Maps of Meaning by Jordan Peterson

Books | Philosophy | The Road To Wigan Pier

mapsofmeaning Date: 26/11/2016
I first came across Jordan Peterson because of the controversy that ensued after he made a few videos about gender pronoun use and new amendments to laws coming into place in Canada (Law C16).

What has come to pass lately (2016) is simply fascinating. I have watched every video that he has made and I am now attempting to read his book.

I think this guy is the real deal. I don't mean just his courage to stand in the face of overwhelming opposition or his ability to clearly argue and articulate the utter stupidity of the proposed amendments to Law C16. But I feel that his level of analysis into to the human psyche is something I haven't come across in any living academic or philosopher.

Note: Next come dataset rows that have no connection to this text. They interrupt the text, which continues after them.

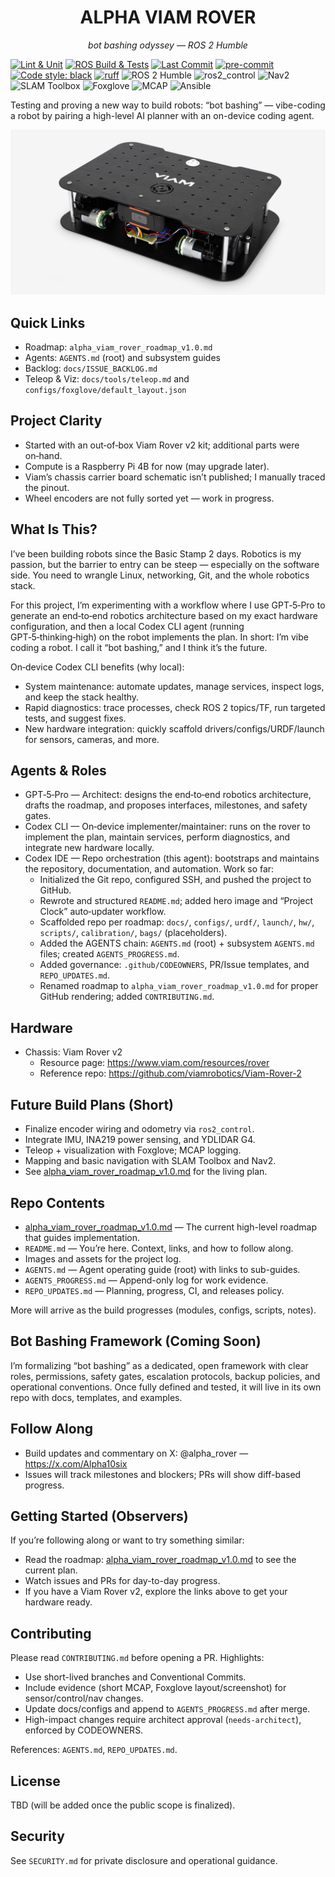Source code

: <h1 align="center">ALPHA VIAM ROVER</h1>
<p align="center"><em>bot bashing odyssey — ROS 2 Humble</em></p>


[![Lint & Unit](https://github.com/alpharover/alpha_viam_rover/actions/workflows/lint-and-unit.yml/badge.svg)](https://github.com/alpharover/alpha_viam_rover/actions/workflows/lint-and-unit.yml)
[![ROS Build & Tests](https://github.com/alpharover/alpha_viam_rover/actions/workflows/ros-ci.yml/badge.svg)](https://github.com/alpharover/alpha_viam_rover/actions/workflows/ros-ci.yml)
[![Last Commit](https://img.shields.io/github/last-commit/alpharover/alpha_viam_rover.svg)](https://github.com/alpharover/alpha_viam_rover/commits/main)
[![pre-commit](https://img.shields.io/badge/pre--commit-enabled-brightgreen?logo=pre-commit&logoColor=white)](https://pre-commit.com/)
[![Code style: black](https://img.shields.io/badge/code%20style-black-000000.svg)](https://github.com/psf/black)
[![ruff](https://img.shields.io/badge/lint-ruff-0A7BBB?logo=ruff&logoColor=white)](https://docs.astral.sh/ruff/)
![ROS 2 Humble](https://img.shields.io/badge/ROS%202-Humble-22314e)
![ros2_control](https://img.shields.io/badge/ros2__control-ready-306998)
![Nav2](https://img.shields.io/badge/Nav2-planned-1f425f)
![SLAM Toolbox](https://img.shields.io/badge/SLAM%20Toolbox-planned-6b4e71)
![Foxglove](https://img.shields.io/badge/Foxglove-bridge-00A3FF)
![MCAP](https://img.shields.io/badge/MCAP-rosbag2-4F46E5)
![Ansible](https://img.shields.io/badge/Ansible-provisioning-EE0000)

Testing and proving a new way to build robots: “bot bashing” — vibe-coding a robot by pairing a high-level AI planner with an on-device coding agent.

![Viam Rover 2 chassis](viam-rover-hero.jpg)

## Quick Links
- Roadmap: `alpha_viam_rover_roadmap_v1.0.md`
- Agents: `AGENTS.md` (root) and subsystem guides
- Backlog: `docs/ISSUE_BACKLOG.md`
- Teleop & Viz: `docs/tools/teleop.md` and `configs/foxglove/default_layout.json`

## Project Clarity
- Started with an out‑of‑box Viam Rover v2 kit; additional parts were on‑hand.
- Compute is a Raspberry Pi 4B for now (may upgrade later).
- Viam’s chassis carrier board schematic isn’t published; I manually traced the pinout.
- Wheel encoders are not fully sorted yet — work in progress.

## What Is This?
I’ve been building robots since the Basic Stamp 2 days. Robotics is my passion, but the barrier to entry can be steep — especially on the software side. You need to wrangle Linux, networking, Git, and the whole robotics stack.

For this project, I’m experimenting with a workflow where I use GPT‑5‑Pro to generate an end‑to‑end robotics architecture based on my exact hardware configuration, and then a local Codex CLI agent (running GPT‑5‑thinking‑high) on the robot implements the plan. In short: I’m vibe coding a robot. I call it “bot bashing,” and I think it’s the future.

On‑device Codex CLI benefits (why local):
- System maintenance: automate updates, manage services, inspect logs, and keep the stack healthy.
- Rapid diagnostics: trace processes, check ROS 2 topics/TF, run targeted tests, and suggest fixes.
- New hardware integration: quickly scaffold drivers/configs/URDF/launch for sensors, cameras, and more.

## Agents & Roles
- GPT‑5‑Pro — Architect: designs the end‑to‑end robotics architecture, drafts the roadmap, and proposes interfaces, milestones, and safety gates.
- Codex CLI — On‑device implementer/maintainer: runs on the rover to implement the plan, maintain services, perform diagnostics, and integrate new hardware locally.
- Codex IDE — Repo orchestration (this agent): bootstraps and maintains the repository, documentation, and automation. Work so far:
  - Initialized the Git repo, configured SSH, and pushed the project to GitHub.
  - Rewrote and structured `README.md`; added hero image and “Project Clock” auto‑updater workflow.
  - Scaffolded repo per roadmap: `docs/`, `configs/`, `urdf/`, `launch/`, `hw/`, `scripts/`, `calibration/`, `bags/` (placeholders).
  - Added the AGENTS chain: `AGENTS.md` (root) + subsystem `AGENTS.md` files; created `AGENTS_PROGRESS.md`.
  - Added governance: `.github/CODEOWNERS`, PR/Issue templates, and `REPO_UPDATES.md`.
  - Renamed roadmap to `alpha_viam_rover_roadmap_v1.0.md` for proper GitHub rendering; added `CONTRIBUTING.md`.

## Hardware
- Chassis: Viam Rover v2
  - Resource page: https://www.viam.com/resources/rover
  - Reference repo: https://github.com/viamrobotics/Viam-Rover-2

## Future Build Plans (Short)
- Finalize encoder wiring and odometry via `ros2_control`.
- Integrate IMU, INA219 power sensing, and YDLIDAR G4.
- Teleop + visualization with Foxglove; MCAP logging.
- Mapping and basic navigation with SLAM Toolbox and Nav2.
- See [alpha_viam_rover_roadmap_v1.0.md](alpha_viam_rover_roadmap_v1.0.md) for the living plan.

## Repo Contents
- [alpha_viam_rover_roadmap_v1.0.md](alpha_viam_rover_roadmap_v1.0.md) — The current high-level roadmap that guides implementation.
- `README.md` — You’re here. Context, links, and how to follow along.
- Images and assets for the project log.
 - `AGENTS.md` — Agent operating guide (root) with links to sub-guides.
 - `AGENTS_PROGRESS.md` — Append-only log for work evidence.
 - `REPO_UPDATES.md` — Planning, progress, CI, and releases policy.

More will arrive as the build progresses (modules, configs, scripts, notes).

## Bot Bashing Framework (Coming Soon)
I’m formalizing “bot bashing” as a dedicated, open framework with clear roles, permissions, safety gates, escalation protocols, backup policies, and operational conventions. Once fully defined and tested, it will live in its own repo with docs, templates, and examples.

## Follow Along
- Build updates and commentary on X: @alpha_rover — https://x.com/Alpha10six
- Issues will track milestones and blockers; PRs will show diff-based progress.

## Getting Started (Observers)
If you’re following along or want to try something similar:
- Read the roadmap: [alpha_viam_rover_roadmap_v1.0.md](alpha_viam_rover_roadmap_v1.0.md) to see the current plan.
- Watch issues and PRs for day-to-day progress.
- If you have a Viam Rover v2, explore the links above to get your hardware ready.

## Contributing
Please read `CONTRIBUTING.md` before opening a PR. Highlights:
- Use short-lived branches and Conventional Commits.
- Include evidence (short MCAP, Foxglove layout/screenshot) for sensor/control/nav changes.
- Update docs/configs and append to `AGENTS_PROGRESS.md` after merge.
- High-impact changes require architect approval (`needs-architect`), enforced by CODEOWNERS.

References: `AGENTS.md`, `REPO_UPDATES.md`.

## License
TBD (will be added once the public scope is finalized).

## Security
See `SECURITY.md` for private disclosure and operational guidance.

He wipes the floor with the likes of Sam Harris or Daniel Dennett. Ok, Sam is a moron, Dennett is more respectable but still... he goes deeper by an order of magnitude.

Notes - Introduction

  • It was not socialist ideology that posed the problem, then, but ideology as such. Ideology divided the world up simplistically into those who thought and acted properly, and those who did not. Ideology enabled the believer to hide from his own unpleasant and inadmissible fantasies and wishes
  • What people valued, economically, merely reflected what they believed to be important. This meant that real motivation had to lie in the domain of value, of morality . The political scientists I studied with did not see this, or did not think it was relevant.
  • The truly appalling aspect of such atrocity did not lie in its impossibility or remoteness, as I had naively assumed, but in its ease. I was not much different from the violent prisoners—not qualitatively different. I could do what they could do (although I hadn't).
  • The world can be validly construed as a forum for action, as well as a place of things. We describe the world as a place of things, using the formal methods of science. The techniques of narrative, however—myth, literature and drama—portray the world as a forum for action. The two forms of representation have been unnecessarily set at odds, because we have not yet formed a clear picture of their respective domains. The domain of the former is the objective world—what is, from the perspective of intersubjective perception. The domain of the latter is the world of value—what is and what should be, from the perspective of emotion and action.
  • MAPS OF EXPERIENCE

  • The world can be validly construed as forum for action, or as place of things. The former manner of interpretation -more primordial, and less clearly understood-finds its expression in the arts or humanities, in ritual, drama , literature and mythology. The world as forum for action is a place of value, a place where all things have meaning.
  • We need to know four things:

    what there is,

    what to do about what there is,

    that there is a difference between knowing what there is,

    and know ing what to do about what there is and what that difference is.
  • Everything is something, and means something— and the distinction between essence and significance is not necessarily drawn.
  • The medieval man lived, for example, in a universe that was moral—where everything , even ores and metals , strived above all for perfection.
  • It was the great feat of science to strip affect from perception, so to speak, and to allow for the description of experiences purely in terms of their consensually apprehensible features.
  • Religion for the pre-experimental mind was not so much a matter of faith as a matter of fact— which means that the prevailing religious viewpoint was not merely one compelling theory among many.